Oggi, per ricostruire le dimensioni del gruppo, occorre consultare il database Istat che tra le condizioni dichiarate di inattività include la categoria anche al maschile (casalinga/o). Secondo i dati ad oggi a disposizione le donne di 15-89 anni che rientrano nella condizione di casalinghe sono costantemente in decrescita, come riportato nel grafico 1. Le donne casalinghe tra i 15-89 anni nel 2018 erano più di 6,9 milioni mentre nel 2023 erano circa 6,2 milioni, 793mila in meno.

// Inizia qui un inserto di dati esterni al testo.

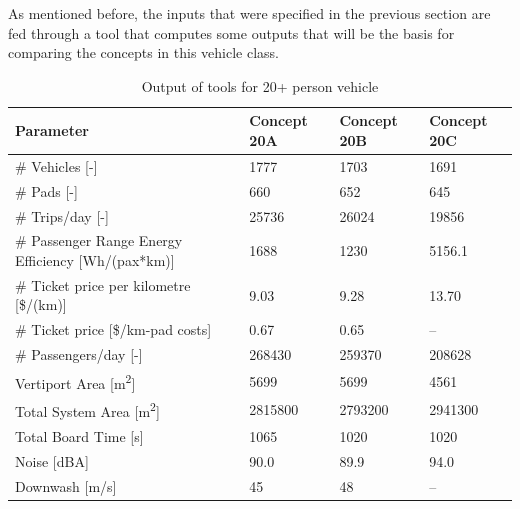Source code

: As mentioned before, the inputs that were specified in the previous section are fed through a tool that computes some outputs that will be the basis for comparing the concepts in this vehicle class.  


\begin{table}[H]
\captionsetup{justification=centering}
\caption{Output of tools for 20+ person vehicle}
\label{20output}
\begin{tabular}{@{}llll@{}}
\toprule
\textbf{Parameter}                           & \textbf{Concept 20A} & \textbf{Concept 20B} & \textbf{Concept 20C} \\ \midrule
\# Vehicles {[}-{]}                          &       1777             &     1703            &      1691                 \\
\# Pads {[}-{]}                              &         660           &      652           &          645            \\
\# Trips/day {[}-{]}                         &         25736           &       26024          &         19856               \\
\# Passenger Range Energy Efficiency {[}Wh/(pax*km){]}           &        1688           &       1230         &         5156.1            \\
\# Ticket price per kilometre {[}\$/(km){]} &           9.03           &           9.28       &        13.70               \\
\# Ticket price {[}\$/km-pad costs{]}        & 0.67                    &      0.65            &   --            \\
\# Passengers/day {[}-{]}                    &         268430           &       259370          &      208628               \\
Vertiport Area {[}m\textsuperscript{2}{]}    &           5699         &        5699         &        4561              \\
Total System Area {[}m\textsuperscript{2}{]} &       2815800             &      2793200           &       2941300               \\
Total Board Time {[}s{]}                     & 1065                   &     1020            &      1020                \\
Noise {[}dBA{]}                              &           90.0        &      89.9           &       94.0                   \\
Downwash {[}m/s{]}                              &             45       &     48          &  --   \\ \bottomrule
\end{tabular}

\end{table}

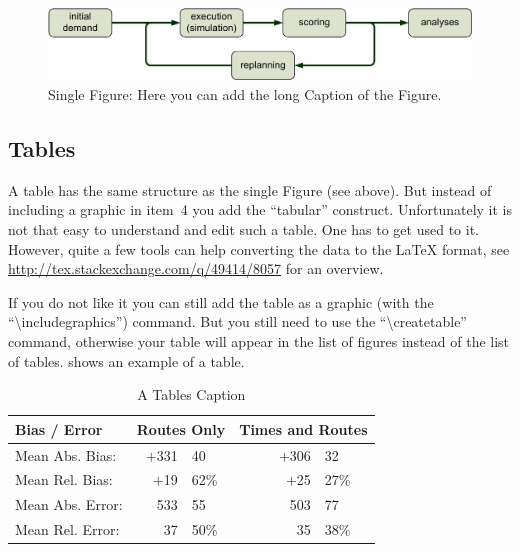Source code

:\begin{figure}%
\caption{Single Figure: Here you can add the long Caption of the Figure.}%
\label{fig:labelOfTheSingleFigure}%
\includegraphics[width=1.0\textwidth]{figures/MATSimLoop}%
\ivthline
\end{figure}

\subsection{Tables} \label{sec:compStructs-Tables}

A table has the same structure as the single Figure (see above). But
instead of including a graphic in item~4 you add the ``tabular''
construct.
Unfortunately it is not that easy to understand and edit such a table. One has
to get used to it. 
However, quite a few tools can help converting the data
to the \LaTeX{} format,
see \url{http://tex.stackexchange.com/q/49414/8057}
for an overview.

If you do not like it you can still add the table
as a graphic (with the ``\textbackslash{}includegraphics'') command.
But you still need
to use the ``\textbackslash{}createtable'' command,
otherwise your table will appear
in the list of figures instead of the list of tables.
 shows an example of a table.

\begin{table}[!ht]
\caption{A Tables  Caption}
\label{tab:labelOfTheTable}%

\begin{tabular}[c]{lr@{.}lcr@{.}l}
    \toprule
    Bias / Error     & \multicolumn{2}{c}{Routes Only} &
\multicolumn{3}{c}{Times and Routes} \\
    \midrule
    Mean Abs. Bias:  & $+$331&40                        && $+$306&32  
                         \\
    Mean Rel. Bias:  &  $+$19&62\%                      &&  $+$25&27\%
                         \\
    \midrule
    Mean Abs. Error: &    533&55                        &&    503&77  
                         \\
    Mean Rel. Error: &     37&50\%                      &&     35&38\%
                         \\
    \bottomrule
  \end{tabular}

\ivthline
\end{table}


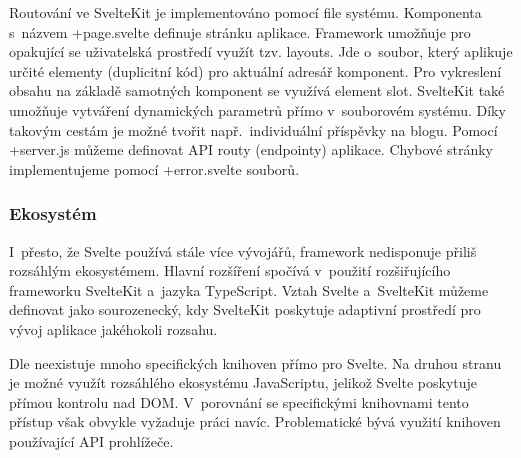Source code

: Routování ve SvelteKit je implementováno pomocí file systému. Komponenta s~názvem +page.svelte definuje stránku aplikace. 
Framework umožňuje pro opakující se uživatelská prostředí využít tzv. layouts. Jde o~soubor, který aplikuje určité elementy (duplicitní kód) pro aktuální adresář komponent. 
Pro vykreslení obsahu na základě samotných komponent se využívá element slot. SvelteKit také umožňuje vytváření dynamických parametrů přímo v~souborovém systému. 
Díky takovým cestám je možné tvořit např.~individuální příspěvky na blogu. Pomocí +server.js můžeme definovat API routy (endpointy) aplikace. 
Chybové stránky implementujeme pomocí +error.svelte souborů.\cite{svelte,sveltekit}

\subsubsection{Ekosystém}

I~přesto, že Svelte používá stále více vývojářů, framework nedisponuje přiliš rozsáhlým ekosystémem. Hlavní rozšíření spočívá v~použití rozšiřujícího frameworku SvelteKit a~jazyka TypeScript. 
Vztah Svelte a~SvelteKit můžeme definovat jako sourozenecký, kdy SvelteKit poskytuje adaptivní prostředí pro vývoj aplikace jakéhokoli rozsahu.

Dle \cite{sveltedailydev} neexistuje mnoho specifických knihoven přímo pro Svelte. 
Na druhou stranu je možné využít rozsáhlého ekosystému JavaScriptu, jelikož Svelte poskytuje přímou kontrolu nad DOM. 
V~porovnání se specifickými knihovnami tento přístup však obvykle vyžaduje práci navíc. 
Problematické bývá využití knihoven používající API prohlížeče.\cite{svelteheyreliable,sveltedailydev,sveltejslibs}
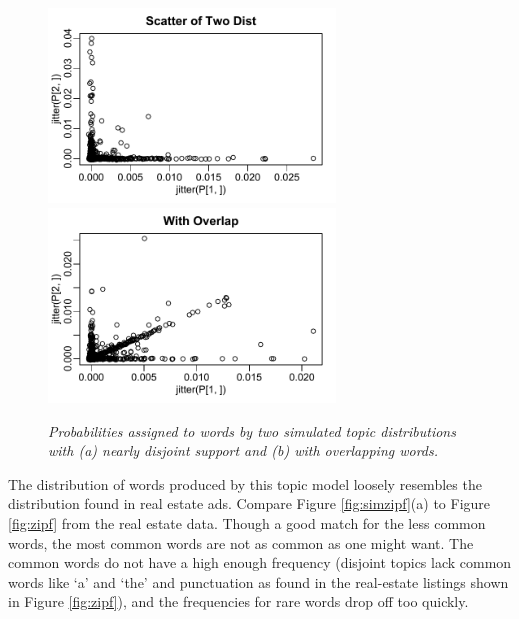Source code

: \documentclass[12pt]{article}
\begin{document}
 
\begin{figure}
 \caption{ \label{fig:simdist}
  \sl Probabilities assigned to words by two simulated topic distributions with (a) nearly disjoint support and (b) with overlapping words.}  
  \centerline{   
     \includegraphics[width=3in]{figures/simdist}    
     \includegraphics[width=3in]{figures/simdistB}    }
\end{figure}


The distribution of words produced by this topic model  loosely resembles the distribution found in real estate ads.  Compare Figure \ref{fig:simzipf}(a) to Figure \ref{fig:zipf} from the real estate data.  Though a good match for the less common words, the most common words are not as common as one might want.  The common words do not have a high enough frequency (disjoint topics lack common words like `a' and `the' and punctuation as found in the real-estate listings shown in Figure \ref{fig:zipf}), and the frequencies for rare words drop off too quickly.  
\end{document}
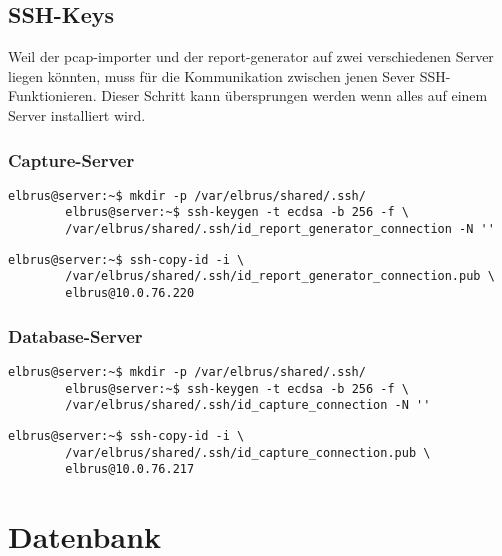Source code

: \documentclass{article}
\begin{document}
	\newpage
	\subsection{SSH-Keys}
	
	Weil der pcap-importer und der report-generator auf zwei verschiedenen Server liegen könnten, muss für die Kommunikation zwischen jenen Sever SSH-Funktionieren.
	\newline\newline
	Dieser Schritt kann übersprungen werden wenn alles auf einem Server installiert wird.
	
	\subsubsection{Capture-Server}
	\begin{lstlisting}[caption={Anlegen der SSH-Keys.}]
		elbrus@server:~$ mkdir -p /var/elbrus/shared/.ssh/
		elbrus@server:~$ ssh-keygen -t ecdsa -b 256 -f \
		/var/elbrus/shared/.ssh/id_report_generator_connection -N ''
	\end{lstlisting}
	
	\begin{lstlisting}[caption={Übertragen der SSH-Keys auf den Database-Server.}]
		elbrus@server:~$ ssh-copy-id -i \
		/var/elbrus/shared/.ssh/id_report_generator_connection.pub \
		elbrus@10.0.76.220
	\end{lstlisting}
	
	\subsubsection{Database-Server}
	\begin{lstlisting}[caption={Anlegen der SSH-Keys.}]
		elbrus@server:~$ mkdir -p /var/elbrus/shared/.ssh/
		elbrus@server:~$ ssh-keygen -t ecdsa -b 256 -f \
		/var/elbrus/shared/.ssh/id_capture_connection -N ''
	\end{lstlisting}
	
	\begin{lstlisting}[caption={Übertragen der SSH-Keys auf den Capture-Server.}]
		elbrus@server:~$ ssh-copy-id -i \
		/var/elbrus/shared/.ssh/id_capture_connection.pub \
		elbrus@10.0.76.217
	\end{lstlisting}
	
	\newpage
	\section{Datenbank}
\end{document}
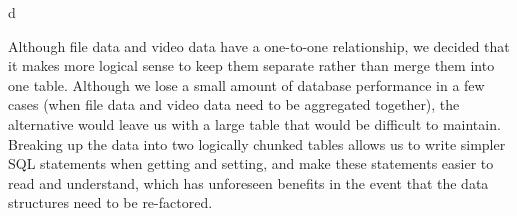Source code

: d\documentclass[a4paper,12pt]{report}
\begin{document}
Although file data and video data have a one-to-one relationship, we decided that it makes more logical sense to keep them separate rather than merge them into one table. 
Although we lose a small amount of database performance in a few cases (when file data and video data need to be aggregated together), the alternative would leave us with a large table that would be difficult to maintain. Breaking up the data into two logically chunked tables allows us to write simpler SQL statements when getting and setting, and make these statements easier to read and understand, which has unforeseen benefits in the event that the data structures need to be re-factored.
\end{document}
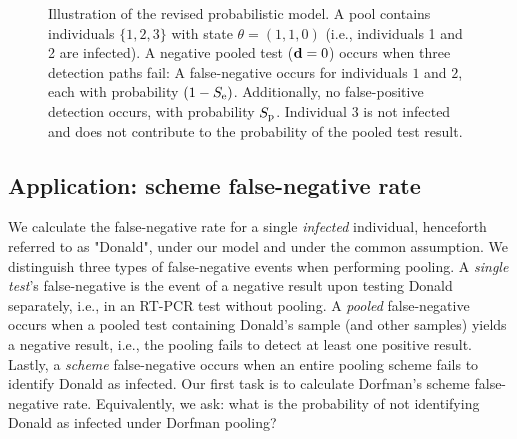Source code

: \documentclass{article}
\begin{document}
\begin{figure}[H]
  \centering
  \caption{Illustration of the revised probabilistic model. A pool contains individuals
    $\{1,2,3\}$ with state $\theta=(1,1,0)$ (i.e., individuals 1 and 2
    are infected). A negative pooled test ($\mathbf{d}=0$) occurs when
    three detection paths fail: A false-negative occurs for
    individuals $1$ and $2$, each with probability $(1-S_{\text{e}})$.
    Additionally, no false-positive detection occurs, with probability
    $S_{\text{p}}$. Individual $3$ is not infected and does not contribute to
    the probability of the pooled test result.}\label{fig:likelihood}
\end{figure}


\subsection*{Application: scheme false-negative rate}
We calculate the false-negative rate for a single \emph{infected}
individual, henceforth referred to as "Donald", under our model and
under the common assumption. We distinguish three types of
false-negative events when performing pooling. A \emph{single test}'s
false-negative is the event of a negative result upon testing Donald
separately, i.e., in an RT-PCR test without pooling. A \emph{pooled}
false-negative occurs when a pooled test containing Donald's sample
(and other samples) yields a negative result, i.e., the pooling fails
to detect at least one positive result. Lastly, a \emph{scheme}
false-negative occurs when an entire pooling scheme fails to identify
Donald as infected. Our first task is to calculate Dorfman's scheme
false-negative rate. Equivalently, we ask: what is the probability of
not identifying Donald as infected under Dorfman pooling?
\end{document}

Nel 2023, tra le inattive, sono ben ancora 6 milioni le donne tra i 15 e gli 89 anni che si dichiarano casalinghe, e costituiscono il 41,43% del totale delle inattive, contro lo 0,009% degli uomini inattivi della medesima fascia d’età.

 

Se consideriamo la fascia d’età che corrisponde alla popolazione tra i 15 e i 64 anni si osserva anche in questo caso una decrescita del numero totale di casalinghi e casalinghe che, dal 2018 al 2023, è passato da circa 4,2 milioni a 3,5 milioni. Se la diminuzione è costante negli anni per le casalinghe, l’andamento non è lineare per i casalinghi che tra il 2018 e il 2020 hanno assistito a una leggera crescita.

 

Grafico 2. Numero casalinghe/i di 15-64 anni, per sesso, dal 2018 al 2023 (migliaia)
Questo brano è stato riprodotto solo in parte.